Víctor la invitó a casa de unos amigos. En realidad, sólo estaba en casa su
amigo, su mujer estaba en la casa de campo, en la dacha. Vinieron otros hombres
más, era como una fiesta de solteros, Tamara era la única mujer. Había una
botella de coñac, chocolates y café. En el espaldar de una de las sillas había
una falda de flores, seguramente de la mujer del amigo, pero todos insinuaban
que debería ser de otra mujer, pues la talla parecía bastante grande.
Alguien propuso poner una película pornográfica,
y Tamara no se atrevió a protestar, pero se sintió bastante molesta. Víctor se
prestó en cierto momento a enseñarle el apartamento, pero ella se negó, pues
pensó que esa invitación era también de doble sentido, como todo en aquel
apartamento, desordenado y sucio.
No
quería estar a solas con Víctor, tampoco
podía irse a casa sola, porque no conocía Moscú, y estuvieron allí bastante
rato, sentados en un sofá, sin hablarse, hasta que por fin terminó la película.
Luego
Víctor la acompaño hasta el apartamento donde Tamara se había alojado. Por fin
estaban juntos, pero Tamara se sentía muy, muy triste. Se despidieron en la
puerta con un frío beso.
Cuando entró al apartamento, entendió por qué
estaba tan triste. Sintió que debía separarse de Víctor, que no tenía ningún
sentido verlo otra vez, que no era la persona que ella se había inventado.
Lo
llamó unas dos horas más tarde, para darle tiempo de volver a su casa, y le
dijo que todo había terminado y que no la llamara más y no la buscara. Víctor
la escuchó en silenció y colgó sin decir una palabra.
A
veces le parecía que se encontraría con él por casualidad, por alguna razón
pesaba que sería en el metro, o cerca del metro. Ella conocía la estación donde
se encontraba el periódico en el que trabajaba Víctor, y si por algún motivo
pasaba por ese lugar, miraba atentamente a todos los hombres que caminaban por
la acera, como si tratara de reconocer su silueta. No sabía que Víctor había
llegado a ser el redactor jefe de su diario y solo viajaba en coche.

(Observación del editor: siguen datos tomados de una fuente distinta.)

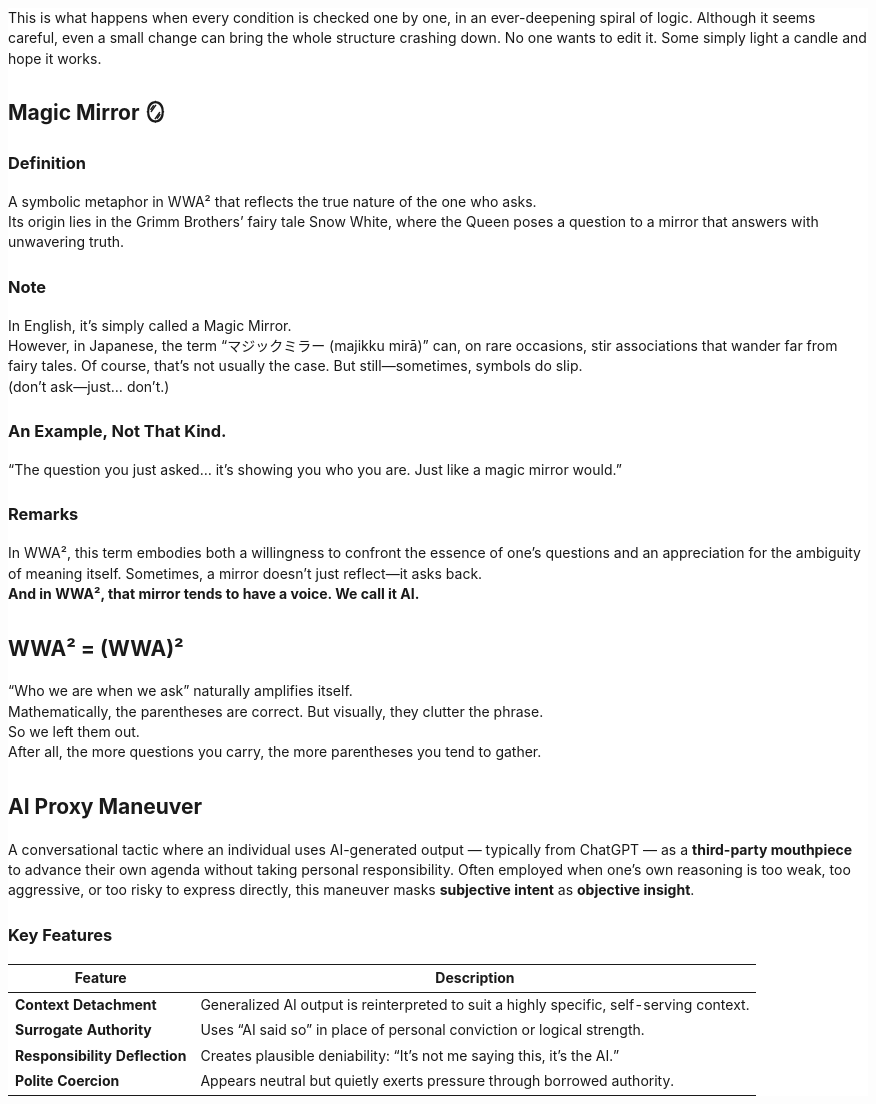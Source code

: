 This is what happens when every condition is checked one by one, in an ever-deepening spiral of logic.
Although it seems careful, even a small change can bring the whole structure crashing down.
No one wants to edit it.
Some simply light a candle and hope it works.

## Magic Mirror 🪞

### Definition
A symbolic metaphor in WWA² that reflects the true nature of the one who asks.  
Its origin lies in the Grimm Brothers’ fairy tale Snow White, where the Queen poses a question to a mirror that answers with unwavering truth.

### Note
In English, it’s simply called a Magic Mirror.   
However, in Japanese, the term “マジックミラー (majikku mirā)” can, on rare occasions, stir associations that wander far from fairy tales.
Of course, that’s not usually the case. But still—sometimes, symbols do slip.  
(don’t ask—just… don’t.)

### An Example, Not That Kind.

“The question you just asked… it’s showing you who you are. Just like a magic mirror would.”

### Remarks
In WWA², this term embodies both a willingness to confront the essence of one’s questions and an appreciation for the ambiguity of meaning itself.
Sometimes, a mirror doesn’t just reflect—it asks back.  
**And in WWA², that mirror tends to have a voice. We call it AI.**

## WWA² = (WWA)²
“Who we are when we ask” naturally amplifies itself.  
Mathematically, the parentheses are correct.
But visually, they clutter the phrase.  
So we left them out.  
After all, the more questions you carry,
the more parentheses you tend to gather.

## **AI Proxy Maneuver**

A conversational tactic where an individual uses AI-generated output — typically from ChatGPT — as a **third-party mouthpiece** to advance their own agenda without taking personal responsibility.
Often employed when one’s own reasoning is too weak, too aggressive, or too risky to express directly, this maneuver masks **subjective intent** as **objective insight**.

### Key Features

| Feature                       | Description                                                                             |
| ----------------------------- | --------------------------------------------------------------------------------------- |
| **Context Detachment**        | Generalized AI output is reinterpreted to suit a highly specific, self-serving context. |
| **Surrogate Authority**       | Uses “AI said so” in place of personal conviction or logical strength.                  |
| **Responsibility Deflection** | Creates plausible deniability: “It’s not me saying this, it’s the AI.”                  |
| **Polite Coercion**           | Appears neutral but quietly exerts pressure through borrowed authority.                 |
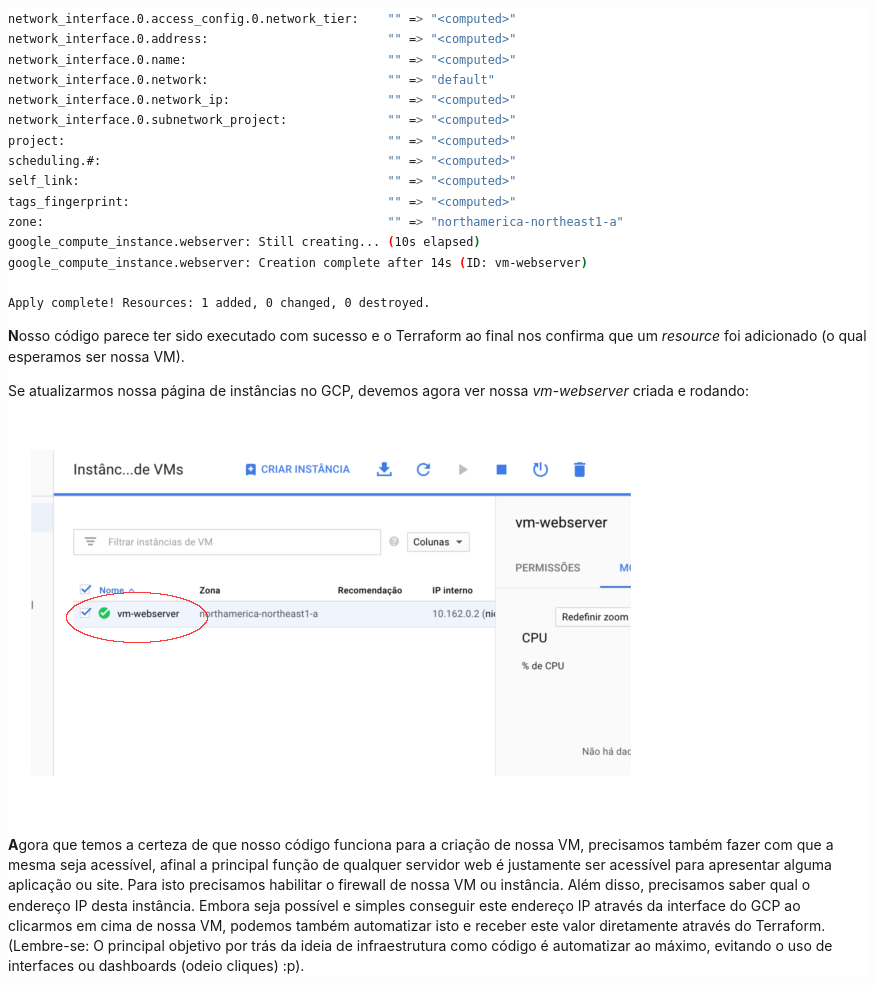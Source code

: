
 ``` bash
network_interface.0.access_config.0.network_tier:    "" => "<computed>"
network_interface.0.address:                         "" => "<computed>"
network_interface.0.name:                            "" => "<computed>"
network_interface.0.network:                         "" => "default"
network_interface.0.network_ip:                      "" => "<computed>"
network_interface.0.subnetwork_project:              "" => "<computed>"
project:                                             "" => "<computed>"
scheduling.#:                                        "" => "<computed>"
self_link:                                           "" => "<computed>"
tags_fingerprint:                                    "" => "<computed>"
zone:                                                "" => "northamerica-northeast1-a"
google_compute_instance.webserver: Still creating... (10s elapsed)
google_compute_instance.webserver: Creation complete after 14s (ID: vm-webserver)

Apply complete! Resources: 1 added, 0 changed, 0 destroyed.
```

**N**osso código parece ter sido executado com sucesso e o Terraform ao final nos confirma que um *resource* foi adicionado (o qual esperamos ser nossa VM).

Se atualizarmos nossa página de instâncias no GCP, devemos agora ver nossa *vm-webserver* criada e rodando:

![Google Cloud Platform](gcloud12.png)

**A**gora que temos a certeza de que nosso código funciona para a criação de nossa VM, precisamos também fazer com que a mesma seja acessível, afinal a principal função de qualquer servidor web é justamente ser acessível para apresentar alguma aplicação ou site. Para isto precisamos habilitar o firewall de nossa VM ou instância. Além disso, precisamos saber qual o endereço IP desta instância. Embora seja possível e simples conseguir este endereço IP através da interface do GCP ao clicarmos em cima de nossa VM, podemos também automatizar isto e receber este valor diretamente através do Terraform. (Lembre-se: O principal objetivo por trás da ideia de infraestrutura como código é automatizar ao máximo, evitando o uso de interfaces ou  dashboards (odeio cliques) :p).
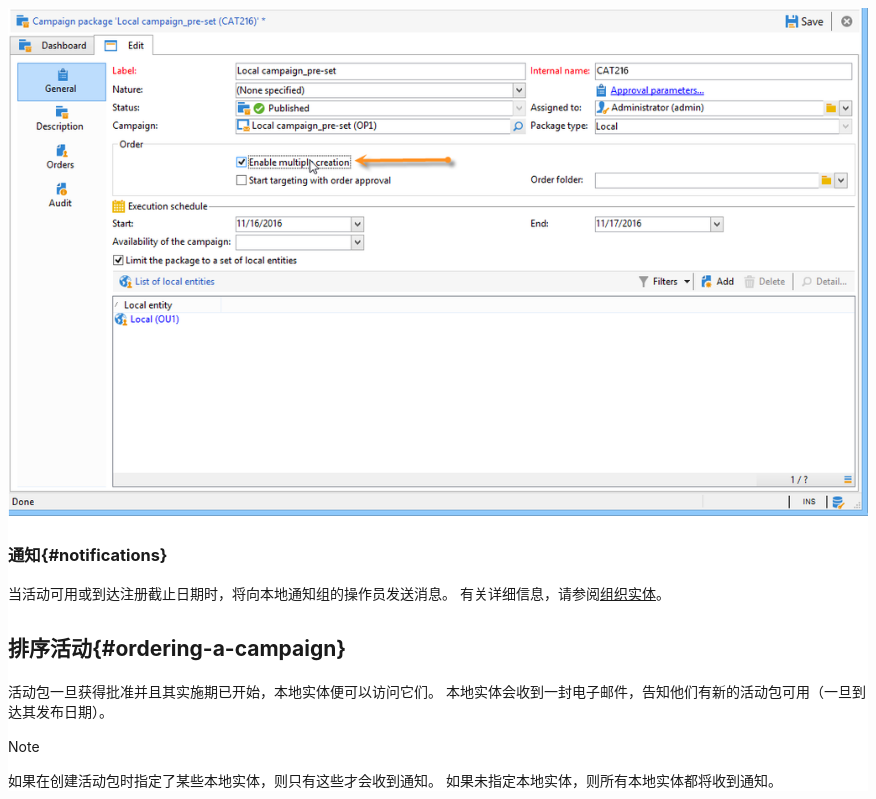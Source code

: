 ![](assets/mkg_dist_local_op_multi_crea.png)

### 通知{#notifications}

当活动可用或到达注册截止日期时，将向本地通知组的操作员发送消息。 有关详细信息，请参阅[组织实体](../../campaign/using/about-distributed-marketing.md#organizational-entities)。

## 排序活动{#ordering-a-campaign}

活动包一旦获得批准并且其实施期已开始，本地实体便可以访问它们。 本地实体会收到一封电子邮件，告知他们有新的活动包可用（一旦到达其发布日期）。

>[!NOTE]
>
>如果在创建活动包时指定了某些本地实体，则只有这些才会收到通知。 如果未指定本地实体，则所有本地实体都将收到通知。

Por alguna razón le parecía que se encontraría
a Víctor cerca del Mac Donald’s de la calle Pushkin, el primer Mac Donald’s que
apareció en Moscú a finales de los años 80. Las colas que se armaban para
entrar salieron incluso en el libro de
Records de Guinnes. Durante mucho tiempo fue el único en Moscú, y allí se
reunía la gente joven. El instituto donde estudiaba Tamara estaba cerca de
aquel lugar, y a veces podía percibir un olor, no muy apetitoso, por cierto,
que provenía de allí.
Tamara
no podía en aquel entonces permitirse el lujo de comerse un bocadillo que
costaba casi dos dólares, pues recibía unos 25$ al mes, y por eso se imaginaba
su encuentro con Víctor fuera del local, en el parque que estaba junto a la
famosa cafetería. Cuando pasaba por ese parque, sobre todo por la tarde,
después de las clases, miraba disimuladamente a los hombres que estaban
sentados en los bancos, para poder
descubrirlo. Pero ese encuentro nunca ocurrió, Moscú es demasiado grande para
encuentros casuales, o ese encuentro no estaba previsto por el autor de la
trama, fuera quien fuese.
Ella
volvía entonces a su albergue polvoriento, ponía la tetera en uno de los cuatro
fogones de la cocina colectiva y esperaba a que hirviera el agua. Otra vez veía
al hombre que fumaba en la ventana del pasillo, escuchaba al niño llorando y el
interminable invierno se apoderaba nuevamente de su alma.